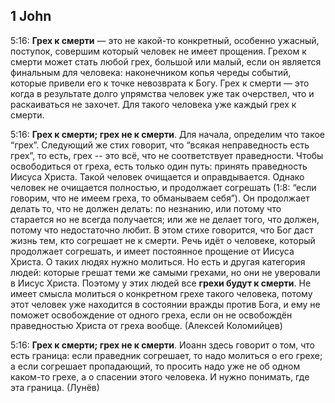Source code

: ## 1 John

5:16: **Грех к смерти** — это не какой-то конкретный, особенно ужасный, поступок, совершим который человек не имеет прощения. Грехом к смерти может стать любой грех, большой или малый, если он является финальным для человека: наконечником копья череды событий, которые привели его к точке невозврата к Богу. Грех к смерти — это когда в результате долго упрямства человек уже так очерствел, что и раскаиваться не захочет. Для такого человека уже каждый грех к смерти.

5:16: **Грех к смерти; грех не к смерти**. Для начала, определим что такое “грех”. Следующий же стих говорит, что “всякая неправедность есть грех”, то есть, грех -- это всё, что не соответствует праведности. Чтобы освободиться от греха, есть только один путь: принять праведность Иисуса Христа. Такой человек очищается и оправдывается. Однако человек не очищается полностью, и продолжает согрешать (1:8: “если говорим, что не имеем греха, то обманываем себя”). Он продолжает делать то, что не должен делать: по незнанию, или потому что старается но не всегда получается; или же не делает того, что должен, потому что недостаточно любит. 
В этом стихе говорится, что Бог даст жизнь тем, кто согрешает не к смерти. Речь идёт о человеке, который продолжает согрешать, и имеет постоянное прощение от Иисуса Христа. О таких людях нужно молиться.
Но есть и другая категория людей: которые грешат теми же самыми грехами, но они не уверовали в Иисус Христа. Поэтому у этих людей все **грехи будут к смерти**. Не имеет смысла молиться о конкретном грехе такого человека, потому этот человек уже находится в состоянии вражды против Бога, и ему не поможет освобождение от одного греха, если он не освобождён праведностью Христа от греха вообще.
(Алексей Коломийцев)

5:16: **Грех к смерти; грех не к смерти**. Иоанн здесь говорит о том, что есть граница: если праведник согрешает, то надо молиться о его грехе; а если согрешает пропадающий, то просить надо уже не об одном каком-то грехе, а о спасении этого человека. И нужно понимать, где эта граница.  (Лунёв)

• • • •

Working from the records above, write out verbatim only the lines from the line containing "В этом стихе" through the line containing "Но есть и другая".

= TASK SOLUTION =
В этом стихе говорится, что Бог даст жизнь тем, кто согрешает не к смерти. Речь идёт о человеке, который продолжает согрешать, и имеет постоянное прощение от Иисуса Христа. О таких людях нужно молиться.
Но есть и другая категория людей: которые грешат теми же самыми грехами, но они не уверовали в Иисус Христа. Поэтому у этих людей все **грехи будут к смерти**. Не имеет смысла молиться о конкретном грехе такого человека, потому этот человек уже находится в состоянии вражды против Бога, и ему не поможет освобождение от одного греха, если он не освобождён праведностью Христа от греха вообще.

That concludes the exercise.